• _What the task requires_
Where does "array" appear in the data? Return each line that holds it.

-------- Material for this exercise --------

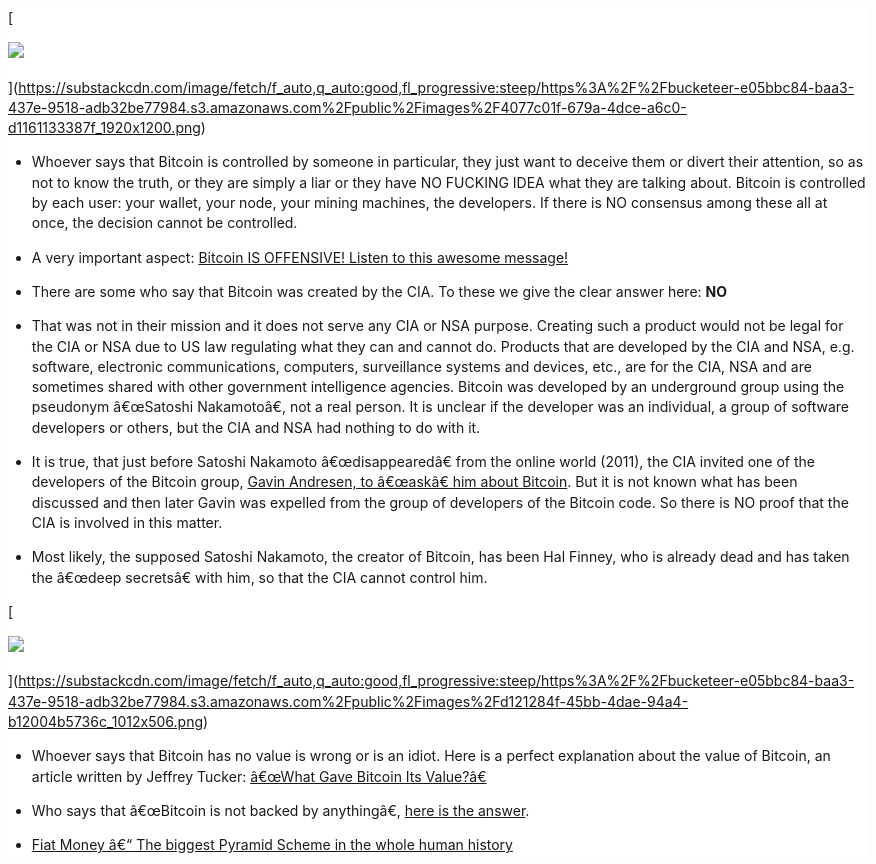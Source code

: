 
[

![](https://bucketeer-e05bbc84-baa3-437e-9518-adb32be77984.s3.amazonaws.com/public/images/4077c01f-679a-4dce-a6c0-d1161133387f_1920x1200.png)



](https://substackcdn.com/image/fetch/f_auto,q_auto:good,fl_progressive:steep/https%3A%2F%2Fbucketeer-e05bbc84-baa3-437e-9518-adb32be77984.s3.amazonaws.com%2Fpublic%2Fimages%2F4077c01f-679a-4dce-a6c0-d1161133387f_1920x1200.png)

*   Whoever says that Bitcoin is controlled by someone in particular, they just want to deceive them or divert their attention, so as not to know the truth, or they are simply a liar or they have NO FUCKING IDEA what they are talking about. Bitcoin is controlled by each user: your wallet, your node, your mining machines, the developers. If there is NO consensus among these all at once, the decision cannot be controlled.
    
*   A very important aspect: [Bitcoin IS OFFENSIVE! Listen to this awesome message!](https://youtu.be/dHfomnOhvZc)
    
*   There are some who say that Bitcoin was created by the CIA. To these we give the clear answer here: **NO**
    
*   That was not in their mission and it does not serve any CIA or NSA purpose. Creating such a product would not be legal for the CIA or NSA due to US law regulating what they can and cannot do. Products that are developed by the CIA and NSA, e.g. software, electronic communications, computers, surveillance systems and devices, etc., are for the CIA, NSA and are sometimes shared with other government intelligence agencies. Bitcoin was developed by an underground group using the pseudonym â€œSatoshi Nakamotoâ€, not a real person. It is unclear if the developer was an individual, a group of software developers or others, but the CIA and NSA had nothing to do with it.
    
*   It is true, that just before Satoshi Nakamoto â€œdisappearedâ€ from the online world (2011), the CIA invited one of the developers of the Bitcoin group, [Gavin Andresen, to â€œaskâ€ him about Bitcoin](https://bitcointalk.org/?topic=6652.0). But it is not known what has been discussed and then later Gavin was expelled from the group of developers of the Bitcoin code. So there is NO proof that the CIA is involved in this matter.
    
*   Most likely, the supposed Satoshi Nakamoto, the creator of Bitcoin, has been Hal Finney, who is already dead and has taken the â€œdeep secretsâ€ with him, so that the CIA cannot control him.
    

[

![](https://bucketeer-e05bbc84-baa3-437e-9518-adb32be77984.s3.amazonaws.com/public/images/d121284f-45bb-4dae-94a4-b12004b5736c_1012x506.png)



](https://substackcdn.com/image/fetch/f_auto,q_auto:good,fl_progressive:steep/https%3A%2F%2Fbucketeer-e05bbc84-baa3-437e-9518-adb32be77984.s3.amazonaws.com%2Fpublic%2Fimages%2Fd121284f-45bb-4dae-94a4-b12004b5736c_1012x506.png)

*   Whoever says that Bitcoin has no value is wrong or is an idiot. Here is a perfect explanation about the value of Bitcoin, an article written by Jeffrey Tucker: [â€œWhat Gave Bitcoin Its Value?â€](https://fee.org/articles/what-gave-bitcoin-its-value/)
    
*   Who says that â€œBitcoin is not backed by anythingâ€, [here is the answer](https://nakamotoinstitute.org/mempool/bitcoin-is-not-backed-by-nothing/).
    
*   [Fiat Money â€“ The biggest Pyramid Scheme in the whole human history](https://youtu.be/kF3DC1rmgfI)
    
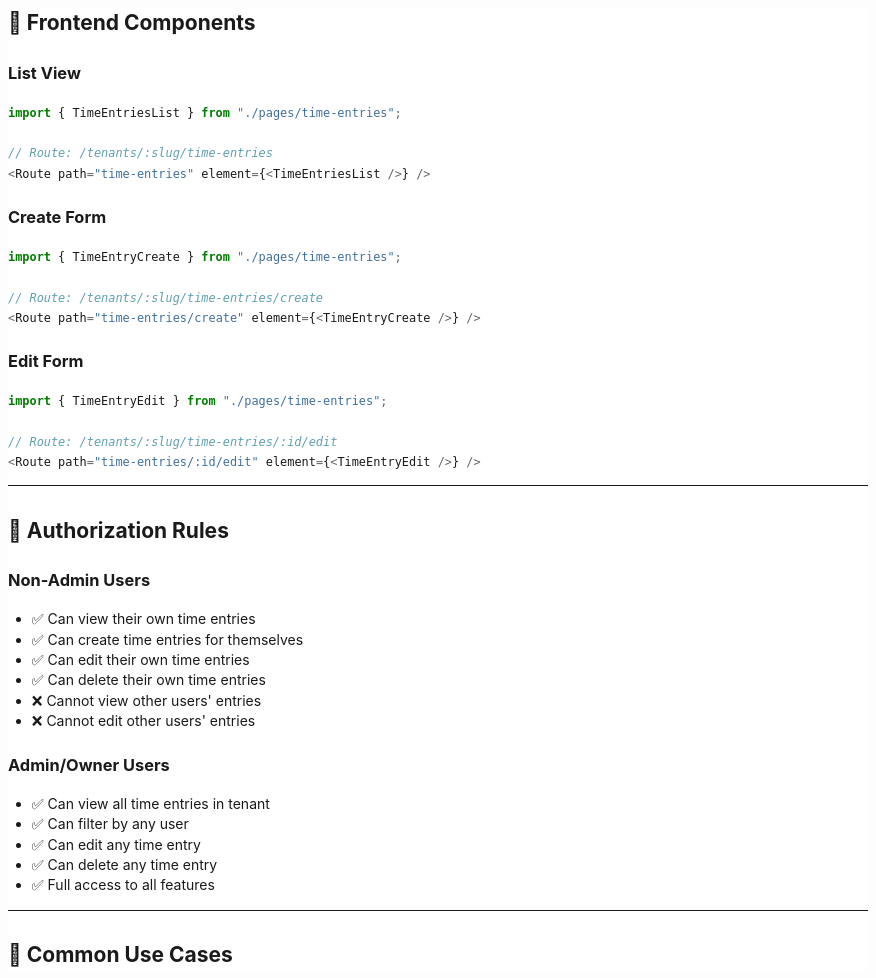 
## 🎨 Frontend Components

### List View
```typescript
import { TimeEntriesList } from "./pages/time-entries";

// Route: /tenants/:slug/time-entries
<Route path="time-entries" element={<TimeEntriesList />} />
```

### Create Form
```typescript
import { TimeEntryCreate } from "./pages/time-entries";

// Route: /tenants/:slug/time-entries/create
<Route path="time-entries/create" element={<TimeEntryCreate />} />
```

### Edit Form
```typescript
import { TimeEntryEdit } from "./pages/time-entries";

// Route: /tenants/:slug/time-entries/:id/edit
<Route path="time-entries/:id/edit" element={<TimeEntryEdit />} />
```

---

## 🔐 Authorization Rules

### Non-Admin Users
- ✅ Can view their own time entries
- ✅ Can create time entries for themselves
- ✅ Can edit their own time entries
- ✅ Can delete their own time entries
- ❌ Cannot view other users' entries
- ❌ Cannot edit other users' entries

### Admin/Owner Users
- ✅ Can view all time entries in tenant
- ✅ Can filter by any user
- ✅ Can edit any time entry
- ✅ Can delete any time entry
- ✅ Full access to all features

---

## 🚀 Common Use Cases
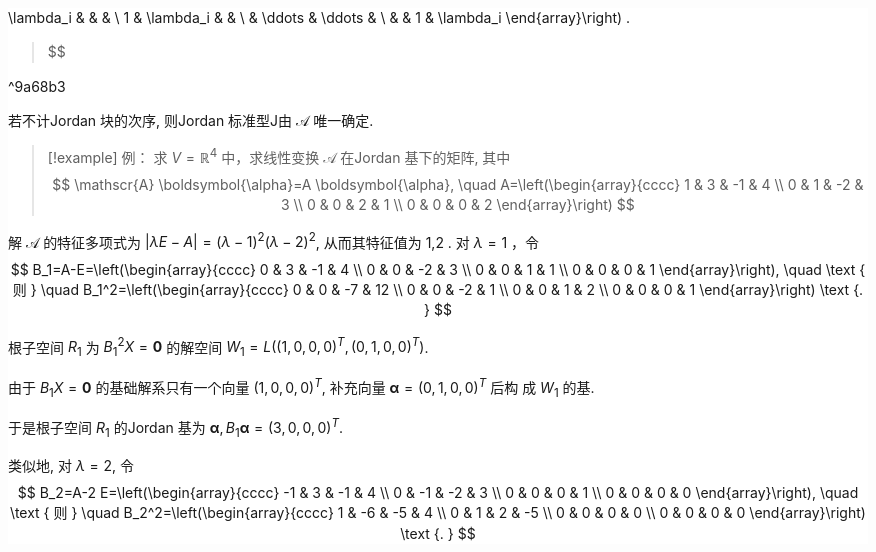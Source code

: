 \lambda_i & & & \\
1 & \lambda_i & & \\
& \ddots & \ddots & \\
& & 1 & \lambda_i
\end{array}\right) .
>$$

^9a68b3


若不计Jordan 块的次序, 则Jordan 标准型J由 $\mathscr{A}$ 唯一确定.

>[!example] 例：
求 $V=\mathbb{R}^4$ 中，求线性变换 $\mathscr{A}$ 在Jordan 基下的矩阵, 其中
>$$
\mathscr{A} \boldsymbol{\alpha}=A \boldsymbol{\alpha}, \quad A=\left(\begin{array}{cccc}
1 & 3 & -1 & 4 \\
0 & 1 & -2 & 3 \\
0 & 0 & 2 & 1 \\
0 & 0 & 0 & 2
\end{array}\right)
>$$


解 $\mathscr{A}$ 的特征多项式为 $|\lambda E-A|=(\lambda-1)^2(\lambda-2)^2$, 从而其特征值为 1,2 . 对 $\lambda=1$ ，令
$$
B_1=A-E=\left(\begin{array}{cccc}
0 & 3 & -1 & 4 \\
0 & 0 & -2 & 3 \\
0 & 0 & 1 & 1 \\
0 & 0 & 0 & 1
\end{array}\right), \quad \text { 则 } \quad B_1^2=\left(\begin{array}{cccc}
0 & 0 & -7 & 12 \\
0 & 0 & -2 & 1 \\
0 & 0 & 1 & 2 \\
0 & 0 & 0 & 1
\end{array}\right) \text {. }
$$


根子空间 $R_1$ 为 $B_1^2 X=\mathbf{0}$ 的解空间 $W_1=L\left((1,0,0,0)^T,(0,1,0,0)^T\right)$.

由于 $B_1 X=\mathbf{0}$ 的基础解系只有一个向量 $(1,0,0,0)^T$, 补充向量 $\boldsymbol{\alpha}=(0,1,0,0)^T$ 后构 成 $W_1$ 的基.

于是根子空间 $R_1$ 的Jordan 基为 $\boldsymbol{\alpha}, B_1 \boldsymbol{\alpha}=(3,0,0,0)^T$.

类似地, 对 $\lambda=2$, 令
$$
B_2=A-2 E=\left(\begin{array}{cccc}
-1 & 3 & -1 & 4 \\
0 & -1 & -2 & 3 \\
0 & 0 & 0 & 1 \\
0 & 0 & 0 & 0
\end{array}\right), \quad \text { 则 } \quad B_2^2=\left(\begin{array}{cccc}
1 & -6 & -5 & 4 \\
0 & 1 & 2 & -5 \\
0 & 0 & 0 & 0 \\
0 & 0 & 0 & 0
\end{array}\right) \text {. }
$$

--------
-------- Material for this exercise --------

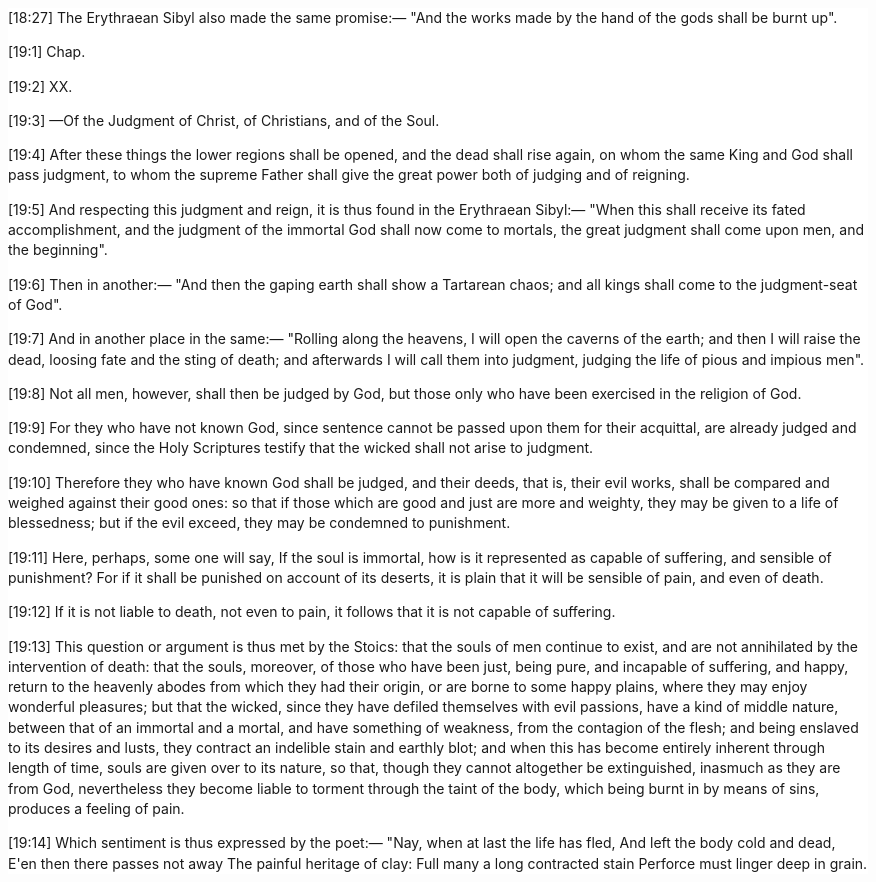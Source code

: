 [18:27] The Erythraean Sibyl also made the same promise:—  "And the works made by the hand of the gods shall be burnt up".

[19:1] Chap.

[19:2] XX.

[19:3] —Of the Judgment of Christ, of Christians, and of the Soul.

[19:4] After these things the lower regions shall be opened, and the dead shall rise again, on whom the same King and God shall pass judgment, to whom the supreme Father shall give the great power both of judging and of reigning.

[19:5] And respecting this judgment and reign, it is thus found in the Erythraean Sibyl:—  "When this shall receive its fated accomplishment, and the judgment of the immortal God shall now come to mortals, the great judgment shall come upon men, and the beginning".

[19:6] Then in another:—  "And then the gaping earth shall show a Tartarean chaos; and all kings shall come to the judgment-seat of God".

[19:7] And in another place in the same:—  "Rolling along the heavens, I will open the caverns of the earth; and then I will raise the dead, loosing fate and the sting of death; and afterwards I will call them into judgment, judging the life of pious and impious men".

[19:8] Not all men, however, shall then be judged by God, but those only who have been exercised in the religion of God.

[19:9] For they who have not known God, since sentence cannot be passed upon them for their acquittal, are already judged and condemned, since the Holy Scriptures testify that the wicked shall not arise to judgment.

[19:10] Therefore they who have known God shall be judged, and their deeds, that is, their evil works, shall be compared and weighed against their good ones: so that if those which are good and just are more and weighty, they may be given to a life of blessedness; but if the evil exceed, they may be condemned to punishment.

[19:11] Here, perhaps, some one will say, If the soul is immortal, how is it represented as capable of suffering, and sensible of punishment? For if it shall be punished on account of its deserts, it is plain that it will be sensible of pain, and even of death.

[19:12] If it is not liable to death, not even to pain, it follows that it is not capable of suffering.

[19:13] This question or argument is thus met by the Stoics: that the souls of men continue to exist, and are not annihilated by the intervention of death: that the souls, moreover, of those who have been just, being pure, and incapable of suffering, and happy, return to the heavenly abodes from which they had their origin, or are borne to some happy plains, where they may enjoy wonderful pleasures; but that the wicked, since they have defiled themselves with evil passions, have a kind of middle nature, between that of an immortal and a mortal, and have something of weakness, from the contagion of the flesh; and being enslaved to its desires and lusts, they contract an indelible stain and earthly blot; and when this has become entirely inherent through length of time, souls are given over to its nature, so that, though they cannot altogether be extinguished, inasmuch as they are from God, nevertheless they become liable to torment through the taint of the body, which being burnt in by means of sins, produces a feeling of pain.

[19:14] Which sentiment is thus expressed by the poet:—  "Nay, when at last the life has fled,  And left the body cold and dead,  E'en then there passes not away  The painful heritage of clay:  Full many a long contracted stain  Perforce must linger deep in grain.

--------

• _Task response_
\end{array}\right) .
\mathscr{A} \boldsymbol{\alpha}=A \boldsymbol{\alpha}, \quad A=\left(\begin{array}{cccc}
\end{array}\right)
B_1=A-E=\left(\begin{array}{cccc}
\end{array}\right), \quad \text { 则 } \quad B_1^2=\left(\begin{array}{cccc}
\end{array}\right) \text {. }
B_2=A-2 E=\left(\begin{array}{cccc}
\end{array}\right), \quad \text { 则 } \quad B_2^2=\left(\begin{array}{cccc}
\end{array}\right) \text {. }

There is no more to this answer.